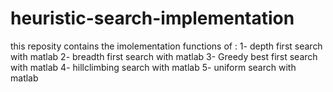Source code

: # heuristic-search-implementation
this reposity contains the imolementation functions of :
1- depth first search with matlab
2- breadth first search with matlab
3- Greedy best first search with matlab
4- hillclimbing search with matlab
5- uniform search with matlab
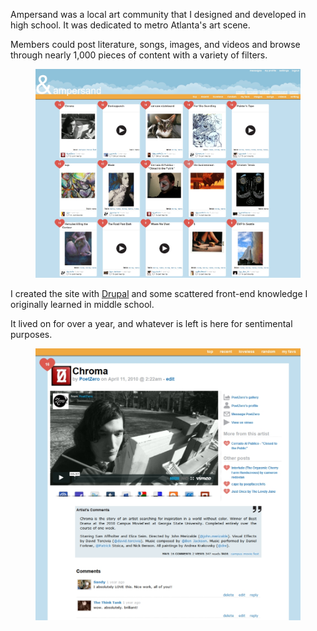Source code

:Ampersand was a local art community that I designed and developed in high school. It was dedicated to metro Atlanta's art scene.

Members could post literature, songs, images, and videos and browse through nearly 1,000 pieces of content with a variety of filters.

<figure>
    <a class="media-image" href="/images/ampersand/1.jpg">
       <img src="/images/ampersand/1.jpg" alt="Homepage of Ampersand" />
    </a>
</figure>

I created the site with [Drupal](http://drupal.org) and some scattered front-end knowledge I originally learned in middle school.

It lived on for over a year, and whatever is left is here for sentimental purposes.

<figure>
    <a class="media-image" href="/images/ampersand/2.jpg">
       <img src="/images/ampersand/2.jpg" alt="A sample Ampersand project page" />
    </a>
</figure>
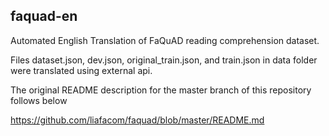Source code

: ## faquad-en
Automated English Translation of FaQuAD reading comprehension dataset.

Files dataset.json, dev.json, original_train.json, and train.json in data folder were translated using external api.



The original README description for the master branch of this repository follows below

https://github.com/liafacom/faquad/blob/master/README.md
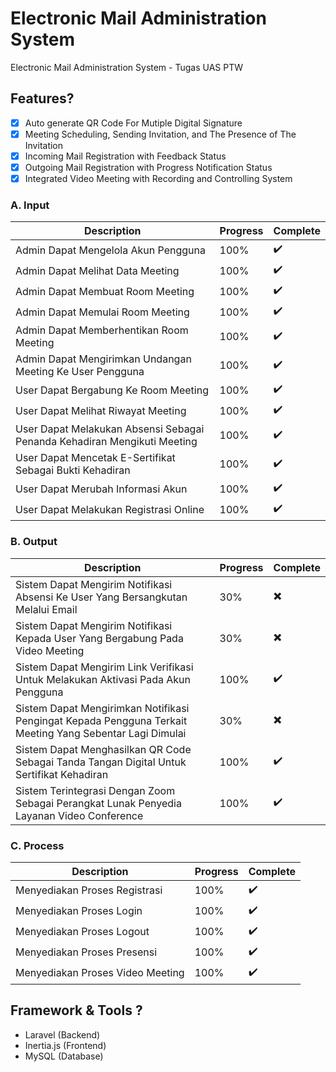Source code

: #  Electronic Mail Administration System
Electronic Mail Administration System - Tugas UAS PTW

## Features?
- [x] Auto generate QR Code For Mutiple Digital Signature
- [x] Meeting Scheduling, Sending Invitation, and The Presence of The Invitation
- [x] Incoming Mail Registration with Feedback Status
- [x] Outgoing Mail Registration with Progress Notification Status
- [x] Integrated Video Meeting with Recording and Controlling System

### A. Input
| Description | Progress | Complete |
| --- | --- | --- |
| Admin Dapat Mengelola Akun Pengguna | 100% | ✔️ |
| Admin Dapat Melihat Data Meeting | 100% | ✔️ |
| Admin Dapat Membuat Room Meeting | 100% | ✔️ |
| Admin Dapat Memulai Room Meeting | 100% | ✔️ |
| Admin Dapat Memberhentikan Room Meeting |100% | ✔️ |
| Admin Dapat Mengirimkan Undangan Meeting Ke User Pengguna | 100% | ✔️ |
| User Dapat Bergabung Ke Room Meeting | 100% | ✔️ |
| User Dapat Melihat Riwayat Meeting | 100% | ✔️ |
| User Dapat Melakukan Absensi Sebagai Penanda Kehadiran Mengikuti Meeting | 100% | ✔️ |
| User Dapat Mencetak E-Sertifikat Sebagai Bukti Kehadiran | 100% | ✔️ |
| User Dapat Merubah Informasi Akun | 100% | ✔️ |
| User Dapat Melakukan Registrasi Online | 100% | ✔️ |

### B. Output
| Description | Progress | Complete |
| --- | --- | --- |
| Sistem Dapat Mengirim Notifikasi Absensi Ke User Yang Bersangkutan Melalui Email | 30% | ✖️ |
| Sistem Dapat Mengirim Notifikasi Kepada User Yang Bergabung Pada Video Meeting | 30% | ✖️ |
| Sistem Dapat Mengirim Link Verifikasi Untuk Melakukan Aktivasi Pada Akun Pengguna | 100% | ✔️ |
| Sistem Dapat Mengirimkan Notifikasi Pengingat Kepada Pengguna Terkait Meeting Yang Sebentar Lagi Dimulai | 30% | ✖️ |
| Sistem Dapat Menghasilkan QR Code Sebagai Tanda Tangan Digital Untuk Sertifikat Kehadiran | 100% | ✔️ |
| Sistem Terintegrasi Dengan Zoom Sebagai Perangkat Lunak Penyedia Layanan Video Conference | 100% | ✔️ |

### C. Process
| Description | Progress | Complete |
| --- | --- | --- |
| Menyediakan Proses Registrasi | 100% | ✔️ |
| Menyediakan Proses Login | 100% | ✔️ |
| Menyediakan Proses Logout | 100% | ✔️ |
| Menyediakan Proses Presensi | 100% | ✔️ |
| Menyediakan Proses Video Meeting | 100% | ✔️ |

## Framework & Tools ?
- Laravel (Backend)
- Inertia.js (Frontend)
- MySQL (Database)
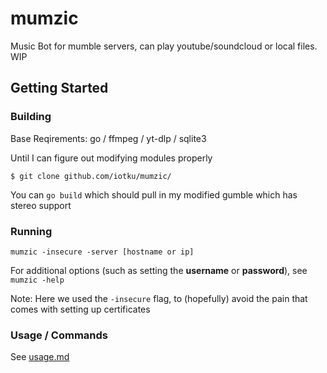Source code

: # mumzic
Music Bot for mumble servers, can play youtube/soundcloud or local files.
WIP

## Getting Started

### Building
Base Reqirements: go / ffmpeg / yt-dlp / sqlite3

Until I can figure out modifying modules properly

`$ git clone github.com/iotku/mumzic/`

You can `go build` which should pull in my modified gumble which has stereo support

### Running

`mumzic -insecure -server [hostname or ip]`

For additional options (such as setting the **username** or **password**), see `mumzic -help`

Note: Here we used the `-insecure` flag, to (hopefully) avoid the pain that comes with setting up certificates

### Usage / Commands
See [usage.md](https://github.com/iotku/mumzic/blob/master/USAGE.md)
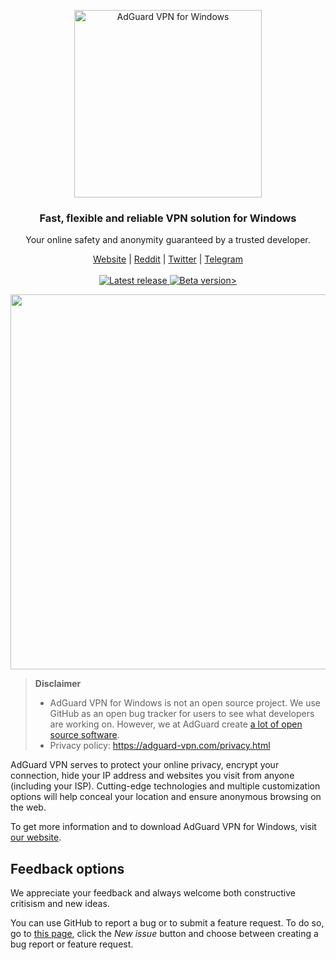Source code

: <p align="center">
<picture>
<source media="(prefers-color-scheme: dark)" srcset="https://cdn.adguard.com/public/Adguard/Common/Logos/vpn_logo_dark_w.svg" width="300px" alt="AdGuard VPN for Windows" />
<img src="https://cdn.adguard.com/public/Adguard/Common/Logos/vpn_logo_w.svg?" width="300px" alt="AdGuard VPN for Windows" />
</picture>
</p>

<h3 align="center">Fast, flexible and reliable VPN solution for Windows</h3>

<p align="center">
  Your online safety and anonymity guaranteed by a trusted developer.
</p>

<p align="center">
    <a href="https://adguard-vpn.com/">Website</a> |
    <a href="https://reddit.com/r/Adguard">Reddit</a> |
    <a href="https://twitter.com/AdGuard">Twitter</a> |
    <a href="https://t.me/adguard_en">Telegram</a>
    <br /><br />
  <a
    </a>
    <a href="https://github.com/AdguardTeam/AdguardVPNForWindows/releases/">
        <img src="https://img.shields.io/github/tag/AdguardTeam/AdGuardVPNForWindows.svg?label=release" alt="Latest release" />
    </a>
    <a href="https://github.com/AdguardTeam/AdguardVPNForWindows/releases/">
    <img src="https://img.shields.io/github/tag-pre/AdguardTeam/AdGuardVPNForWindows.svg?label=beta" alt="Beta version>" />
    </a>


<p align="center">
<picture>
  <source media="(prefers-color-scheme: dark)" srcset="https://cdn.adtidy.org/content/kb/vpn/windows/saved_locations.png" width = "600"px>
  <img src="https://cdn.adtidy.org/content/kb/vpn/windows/saved_locations.png" width = "600"px>
</picture>
</p>

<a id="feedback"></a>

> **Disclaimer**
> * AdGuard VPN for Windows is not an open source project. We use GitHub as an open bug tracker for users to see what developers are working on. However, we at AdGuard create [a lot of open source software](https://github.com/search?o=desc&q=topic%3Aopen-source+org%3AAdguardTeam+fork%3Atrue&s=stars&type=Repositories).
> * Privacy policy: https://adguard-vpn.com/privacy.html

AdGuard VPN serves to protect your online privacy, encrypt your connection, hide your IP address and websites you visit from anyone (including your ISP). Cutting-edge technologies and multiple customization options will help conceal your location and ensure anonymous browsing on the web.

To get more information and to download AdGuard VPN for Windows, visit [our website](https://adguard-vpn.com/).

## Feedback options

We appreciate your feedback and always welcome both constructive critisism and new ideas.

You can use GitHub to report a bug or to submit a feature request. To do so, go to [this page](https://github.com/AdguardTeam/AdguardVPNForWindows/issues), click the _New issue_ button and choose between creating a bug report or feature request.
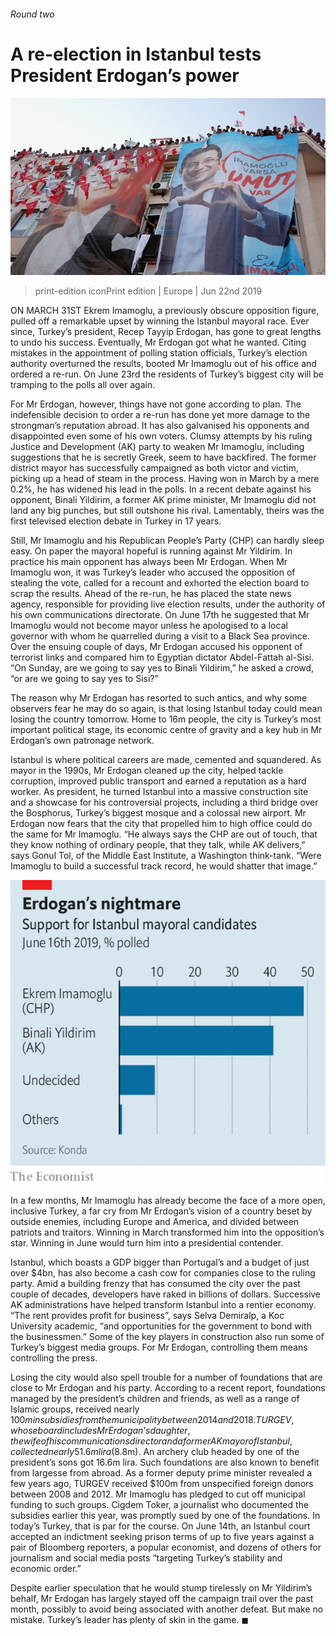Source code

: ###### Round two

# A re-election in Istanbul tests President Erdogan’s power 

![image](images/20190622_EUP001_0.jpg) 

> print-edition iconPrint edition | Europe | Jun 22nd 2019 

ON MARCH 31ST Ekrem Imamoglu, a previously obscure opposition figure, pulled off a remarkable upset by winning the Istanbul mayoral race. Ever since, Turkey’s president, Recep Tayyip Erdogan, has gone to great lengths to undo his success. Eventually, Mr Erdogan got what he wanted. Citing mistakes in the appointment of polling station officials, Turkey’s election authority overturned the results, booted Mr Imamoglu out of his office and ordered a re-run. On June 23rd the residents of Turkey’s biggest city will be tramping to the polls all over again. 

For Mr Erdogan, however, things have not gone according to plan. The indefensible decision to order a re-run has done yet more damage to the strongman’s reputation abroad. It has also galvanised his opponents and disappointed even some of his own voters. Clumsy attempts by his ruling Justice and Development (AK) party to weaken Mr Imamoglu, including suggestions that he is secretly Greek, seem to have backfired. The former district mayor has successfully campaigned as both victor and victim, picking up a head of steam in the process. Having won in March by a mere 0.2%, he has widened his lead in the polls. In a recent debate against his opponent, Binali Yildirim, a former AK prime minister, Mr Imamoglu did not land any big punches, but still outshone his rival. Lamentably, theirs was the first televised election debate in Turkey in 17 years. 

Still, Mr Imamoglu and his Republican People’s Party (CHP) can hardly sleep easy. On paper the mayoral hopeful is running against Mr Yildirim. In practice his main opponent has always been Mr Erdogan. When Mr Imamoglu won, it was Turkey’s leader who accused the opposition of stealing the vote, called for a recount and exhorted the election board to scrap the results. Ahead of the re-run, he has placed the state news agency, responsible for providing live election results, under the authority of his own communications directorate. On June 17th he suggested that Mr Imamoglu would not become mayor unless he apologised to a local governor with whom he quarrelled during a visit to a Black Sea province. Over the ensuing couple of days, Mr Erdogan accused his opponent of terrorist links and compared him to Egyptian dictator Abdel-Fattah al-Sisi. “On Sunday, are we going to say yes to Binali Yildirim,” he asked a crowd, “or are we going to say yes to Sisi?” 

The reason why Mr Erdogan has resorted to such antics, and why some observers fear he may do so again, is that losing Istanbul today could mean losing the country tomorrow. Home to 16m people, the city is Turkey’s most important political stage, its economic centre of gravity and a key hub in Mr Erdogan’s own patronage network. 

Istanbul is where political careers are made, cemented and squandered. As mayor in the 1990s, Mr Erdogan cleaned up the city, helped tackle corruption, improved public transport and earned a reputation as a hard worker. As president, he turned Istanbul into a massive construction site and a showcase for his controversial projects, including a third bridge over the Bosphorus, Turkey’s biggest mosque and a colossal new airport. Mr Erdogan now fears that the city that propelled him to high office could do the same for Mr Imamoglu. “He always says the CHP are out of touch, that they know nothing of ordinary people, that they talk, while AK delivers,” says Gonul Tol, of the Middle East Institute, a Washington think-tank. “Were Imamoglu to build a successful track record, he would shatter that image.” 

![image](images/20190622_EUC290.png) 

In a few months, Mr Imamoglu has already become the face of a more open, inclusive Turkey, a far cry from Mr Erdogan’s vision of a country beset by outside enemies, including Europe and America, and divided between patriots and traitors. Winning in March transformed him into the opposition’s star. Winning in June would turn him into a presidential contender. 

Istanbul, which boasts a GDP bigger than Portugal’s and a budget of just over $4bn, has also become a cash cow for companies close to the ruling party. Amid a building frenzy that has consumed the city over the past couple of decades, developers have raked in billions of dollars. Successive AK administrations have helped transform Istanbul into a rentier economy. “The rent provides profit for business”, says Selva Demiralp, a Koc University academic, “and opportunities for the government to bond with the businessmen.” Some of the key players in construction also run some of Turkey’s biggest media groups. For Mr Erdogan, controlling them means controlling the press. 

Losing the city would also spell trouble for a number of foundations that are close to Mr Erdogan and his party. According to a recent report, foundations managed by the president’s children and friends, as well as a range of Islamic groups, received nearly $100m in subsidies from the municipality between 2014 and 2018. TURGEV, whose board includes Mr Erdogan’s daughter, the wife of his communications director and a former AK mayor of Istanbul, collected nearly 51.6m lira ($8.8m). An archery club headed by one of the president’s sons got 16.6m lira. Such foundations are also known to benefit from largesse from abroad. As a former deputy prime minister revealed a few years ago, TURGEV received $100m from unspecified foreign donors between 2008 and 2012. Mr Imamoglu has pledged to cut off municipal funding to such groups. Cigdem Toker, a journalist who documented the subsidies earlier this year, was promptly sued by one of the foundations. In today’s Turkey, that is par for the course. On June 14th, an Istanbul court accepted an indictment seeking prison terms of up to five years against a pair of Bloomberg reporters, a popular economist, and dozens of others for journalism and social media posts “targeting Turkey’s stability and economic order.” 

Despite earlier speculation that he would stump tirelessly on Mr Yildirim’s behalf, Mr Erdogan has largely stayed off the campaign trail over the past month, possibly to avoid being associated with another defeat. But make no mistake. Turkey’s leader has plenty of skin in the game. ◼ 

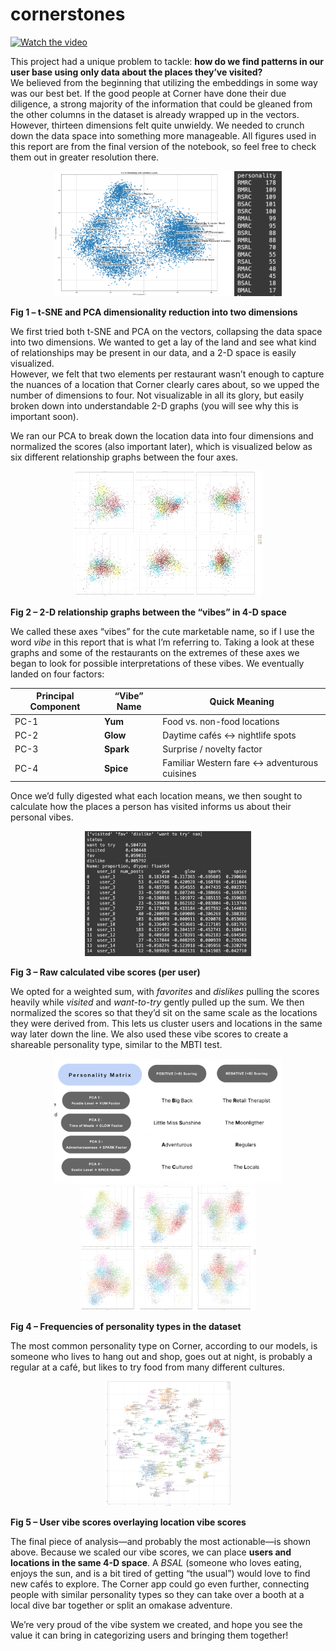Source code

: # cornerstones

[![Watch the video](https://img.youtube.com/vi/OhO3-RLJv2k/hqdefault.jpg)](https://www.youtube.com/watch?v=OhO3-RLJv2k)

This project had a unique problem to tackle: **how do we find patterns in our user base using only data about the places they’ve visited?**  
We believed from the beginning that utilizing the embeddings in some way was our best bet. If the good people at Corner have done their due diligence, a strong majority of the information that could be gleaned from the other columns in the dataset is already wrapped up in the vectors. However, thirteen dimensions felt quite unwieldy. We needed to crunch down the data space into something more manageable. All figures used in this report are from the final version of the notebook, so feel free to check them out in greater resolution there.

<p align="center">
  <img src="image1.png" height="200" alt="tSNE reduction">
  <img src="image2.png" height="200" alt="PCA reduction">
</p>

**Fig 1 – t-SNE and PCA dimensionality reduction into two dimensions**

We first tried both t-SNE and PCA on the vectors, collapsing the data space into two dimensions. We wanted to get a lay of the land and see what kind of relationships may be present in our data, and a 2-D space is easily visualized.  
However, we felt that two elements per restaurant wasn’t enough to capture the nuances of a location that Corner clearly cares about, so we upped the number of dimensions to four. Not visualizable in all its glory, but easily broken down into understandable 2-D graphs (you will see why this is important soon).

We ran our PCA to break down the location data into four dimensions and normalized the scores (also important later), which is visualized below as six different relationship graphs between the four axes.

<p align="center">
  <img src="image3.png" height="200" alt="Four-dim relationship graphs">
</p>

**Fig 2 – 2-D relationship graphs between the “vibes” in 4-D space**

We called these axes “vibes” for the cute marketable name, so if I use the word *vibe* in this report that is what I’m referring to. Taking a look at these graphs and some of the restaurants on the extremes of these axes we began to look for possible interpretations of these vibes. We eventually landed on four factors:

| Principal Component | “Vibe” Name | Quick Meaning |
|---------------------|-------------|---------------|
| PC-1                | **Yum**     | Food vs. non-food locations |
| PC-2                | **Glow**    | Daytime cafés ↔ nightlife spots |
| PC-3                | **Spark**   | Surprise / novelty factor |
| PC-4                | **Spice**   | Familiar Western fare ↔ adventurous cuisines |

Once we’d fully digested what each location means, we then sought to calculate how the places a person has visited informs us about their personal vibes.

<p align="center">
  <img src="image4.png" height="200" alt="Raw calculated vibe scores">
</p>

**Fig 3 – Raw calculated vibe scores (per user)**

We opted for a weighted sum, with *favorites* and *dislikes* pulling the scores heavily while *visited* and *want-to-try* gently pulled up the sum. We then normalized the scores so that they’d sit on the same scale as the locations they were derived from. This lets us cluster users and locations in the same way later down the line. We also used these vibe scores to create a shareable personality type, similar to the MBTI test.

<p align="center">
  <img src="image5.png" height="200" alt="Personality frequency chart 1">
  <img src="image6.png" height="200" alt="Personality frequency chart 2">
</p>

**Fig 4 – Frequencies of personality types in the dataset**

The most common personality type on Corner, according to our models, is someone who lives to hang out and shop, goes out at night, is probably a regular at a café, but likes to try food from many different cultures.

<p align="center">
  <img src="image7.png" height="200" alt="User vibe scores overlay">
</p>

**Fig 5 – User vibe scores overlaying location vibe scores**

The final piece of analysis—and probably the most actionable—is shown above. Because we scaled our vibe scores, we can place **users and locations in the same 4-D space**. A *BSAL* (someone who loves eating, enjoys the sun, and is a bit tired of getting “the usual”) would love to find new cafés to explore. The Corner app could go even further, connecting people with similar personality types so they can take over a booth at a local dive bar together or split an omakase adventure.

We’re very proud of the vibe system we created, and hope you see the value it can bring in categorizing users and bringing them together!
:::::
DESCRIPTION OF THE TASK: Starting with the line above that holds "Riwayat Meeting | 100% | ✔️ |" and stopping with the line that holds "Dimulai | 30% | ✖️ |", reproduce each line exactly, omitting all other lines.

RESPONSE TO THE EXERCISE:
| User Dapat Melihat Riwayat Meeting | 100% | ✔️ |
| User Dapat Melakukan Absensi Sebagai Penanda Kehadiran Mengikuti Meeting | 100% | ✔️ |
| User Dapat Mencetak E-Sertifikat Sebagai Bukti Kehadiran | 100% | ✔️ |
| User Dapat Merubah Informasi Akun | 100% | ✔️ |
| User Dapat Melakukan Registrasi Online | 100% | ✔️ |

### B. Output
| Description | Progress | Complete |
| --- | --- | --- |
| Sistem Dapat Mengirim Notifikasi Absensi Ke User Yang Bersangkutan Melalui Email | 30% | ✖️ |
| Sistem Dapat Mengirim Notifikasi Kepada User Yang Bergabung Pada Video Meeting | 30% | ✖️ |
| Sistem Dapat Mengirim Link Verifikasi Untuk Melakukan Aktivasi Pada Akun Pengguna | 100% | ✔️ |
| Sistem Dapat Mengirimkan Notifikasi Pengingat Kepada Pengguna Terkait Meeting Yang Sebentar Lagi Dimulai | 30% | ✖️ |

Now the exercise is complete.